Людмила Таболина. Интервью. Журнал «Кто есть кто»

Наш разговор начался с детских воспоминаний

– Родилась я 2 июня 1941 года, а 22-го июня началась война. Отец ушел на фронт, дедушка, в чьем деревенском доме мы стали жить, был репрессирован в 37-м, мы с ним не встретились в этой жизни. Бабушка работала санитаркой в больнице, мама –учительницей в школе. А я с малых лет оставалась в доме одна. Зимой в сильные морозы ко мне подселяли козлят, у меня была трудная задача – охранять от них цветы. Еще помню, как в соседней деревне бомбили небольшой военный аэродром. С тех пор я стала бояться звука самолетов, как загудят –я на печку, за трубу, чтобы самолет меня в окно не увидел.

– А когда война закончилась, помните?

– Помню только, что отец вернулся с фронта в 1946 – м и мы переехали в город Вышний Волочек. И в школу я пошла уже городскую.

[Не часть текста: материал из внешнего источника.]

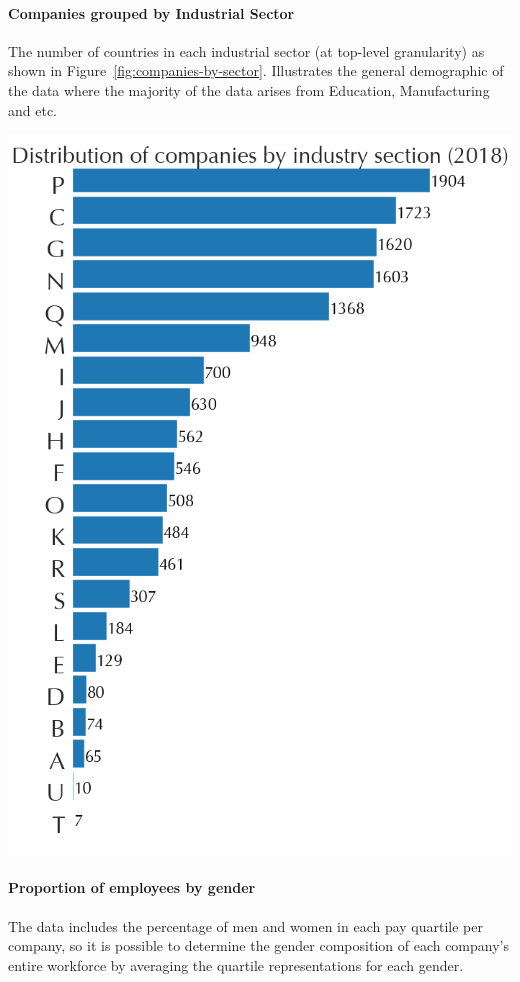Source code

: \paragraph{Companies grouped by Industrial Sector}
    The number of countries in each industrial sector (at top-level granularity) as shown in Figure\ \ref{fig:companies-by-sector}. Illustrates the general demographic of the data where the majority of the data arises from Education, Manufacturing and etc.

    \begin{centering}
        \includegraphics[width=0.6\linewidth]{images/2018-all-companies-sectors.png}
        \label{fig:companies-by-sector}
    \end{centering}
\vspace{-1.5em}
\paragraph*{Proportion of employees by gender}
The data includes the percentage of men and women in each pay quartile per company, so it is possible to determine the gender composition of each company's entire workforce by averaging the quartile representations for each gender.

– Тогда Вы и увлеклись фотографией?

– Нет, фотографией я не увлеклась. Помню, в 12-13 лет мне подарили фотоаппарат «Фотокор» моего двоюродного деда, погибшего на войне. Но никто не показал, как с ним обращаться. Ящик ящиком, не открывается, пошла с ним на улицу. В конце концов я потянула крючок и вынула кассету. В кассете оказалась пластинка, заряженная еще дедом. Положила я ее на траву и наблюдала, как на ней рисуется тень от травы. Впечатление незабываемое! Убрала я этот ящичек и больше к нему не прикасалась.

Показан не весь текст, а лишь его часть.